** Opening Exercise input block **

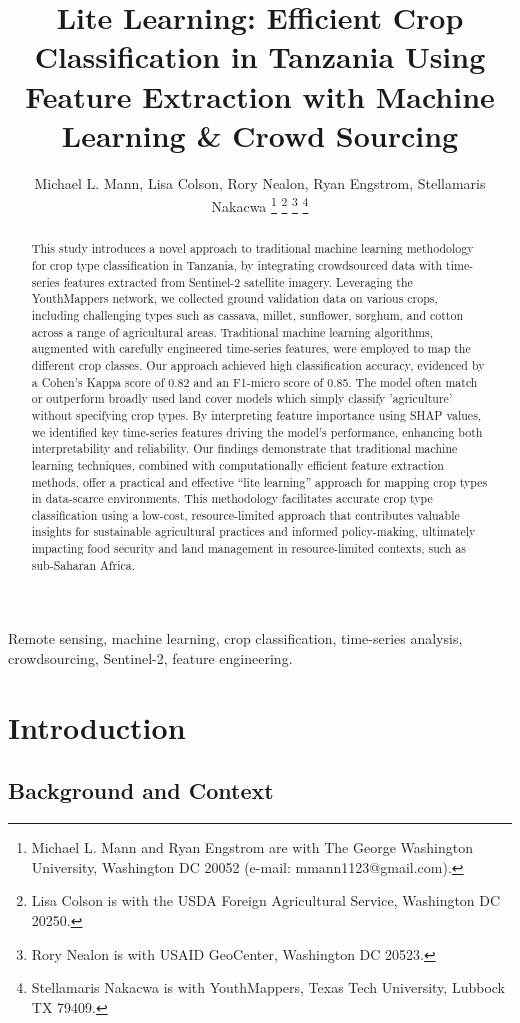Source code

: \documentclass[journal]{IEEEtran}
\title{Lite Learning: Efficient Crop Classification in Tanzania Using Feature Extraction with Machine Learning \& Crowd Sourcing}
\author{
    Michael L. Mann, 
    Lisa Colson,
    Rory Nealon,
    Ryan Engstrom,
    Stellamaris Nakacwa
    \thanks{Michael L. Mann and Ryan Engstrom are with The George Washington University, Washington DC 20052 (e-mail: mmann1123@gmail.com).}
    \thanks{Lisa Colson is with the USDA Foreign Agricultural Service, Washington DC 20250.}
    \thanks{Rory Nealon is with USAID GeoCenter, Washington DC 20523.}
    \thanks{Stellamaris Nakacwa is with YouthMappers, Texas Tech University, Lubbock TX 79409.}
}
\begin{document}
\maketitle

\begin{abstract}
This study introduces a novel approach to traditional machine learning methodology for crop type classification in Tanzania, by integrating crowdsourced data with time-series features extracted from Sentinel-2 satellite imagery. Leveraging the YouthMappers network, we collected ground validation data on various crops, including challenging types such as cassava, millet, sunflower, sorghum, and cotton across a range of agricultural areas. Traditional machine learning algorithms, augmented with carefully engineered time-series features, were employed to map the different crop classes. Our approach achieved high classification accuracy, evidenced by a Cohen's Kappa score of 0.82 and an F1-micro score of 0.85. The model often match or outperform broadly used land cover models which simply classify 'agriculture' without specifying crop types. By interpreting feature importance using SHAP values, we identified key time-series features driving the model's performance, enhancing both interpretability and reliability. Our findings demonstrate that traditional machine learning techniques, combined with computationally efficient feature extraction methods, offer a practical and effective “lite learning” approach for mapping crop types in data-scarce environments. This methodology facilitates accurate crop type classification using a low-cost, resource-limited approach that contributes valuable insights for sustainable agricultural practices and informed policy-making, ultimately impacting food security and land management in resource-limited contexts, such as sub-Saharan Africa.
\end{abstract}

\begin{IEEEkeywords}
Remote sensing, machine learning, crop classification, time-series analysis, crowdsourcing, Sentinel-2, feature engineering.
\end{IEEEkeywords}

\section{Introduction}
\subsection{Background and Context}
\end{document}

** Closing Exercise input block **
** Opening Exercise input block **

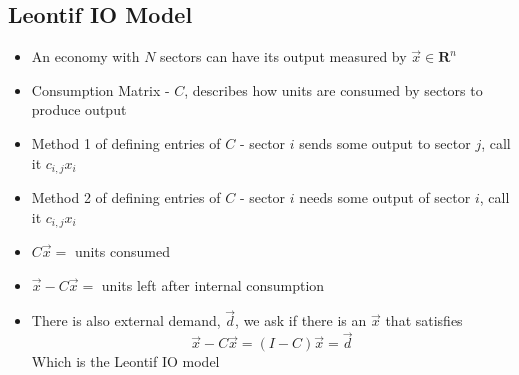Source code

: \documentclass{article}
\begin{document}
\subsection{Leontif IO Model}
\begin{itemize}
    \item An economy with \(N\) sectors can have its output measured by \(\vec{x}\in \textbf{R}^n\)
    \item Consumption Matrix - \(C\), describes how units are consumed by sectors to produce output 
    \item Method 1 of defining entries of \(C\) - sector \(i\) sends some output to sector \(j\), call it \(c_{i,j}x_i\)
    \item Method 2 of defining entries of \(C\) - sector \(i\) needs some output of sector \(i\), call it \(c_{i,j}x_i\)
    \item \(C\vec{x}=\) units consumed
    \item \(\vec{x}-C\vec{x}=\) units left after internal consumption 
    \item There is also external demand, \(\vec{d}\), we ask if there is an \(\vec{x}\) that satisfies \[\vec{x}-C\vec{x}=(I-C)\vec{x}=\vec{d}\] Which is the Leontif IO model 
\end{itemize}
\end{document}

** Closing Exercise input block **

* Brief: Please give an exact copy of the entries above, from the line with "An economy with" down to the line with "the Leontif IO model", inclusive, and nothing else.

* Task solution:
    \item An economy with \(N\) sectors can have its output measured by \(\vec{x}\in \textbf{R}^n\)
    \item Consumption Matrix - \(C\), describes how units are consumed by sectors to produce output 
    \item Method 1 of defining entries of \(C\) - sector \(i\) sends some output to sector \(j\), call it \(c_{i,j}x_i\)
    \item Method 2 of defining entries of \(C\) - sector \(i\) needs some output of sector \(i\), call it \(c_{i,j}x_i\)
    \item \(C\vec{x}=\) units consumed
    \item \(\vec{x}-C\vec{x}=\) units left after internal consumption 
    \item There is also external demand, \(\vec{d}\), we ask if there is an \(\vec{x}\) that satisfies \[\vec{x}-C\vec{x}=(I-C)\vec{x}=\vec{d}\] Which is the Leontif IO model 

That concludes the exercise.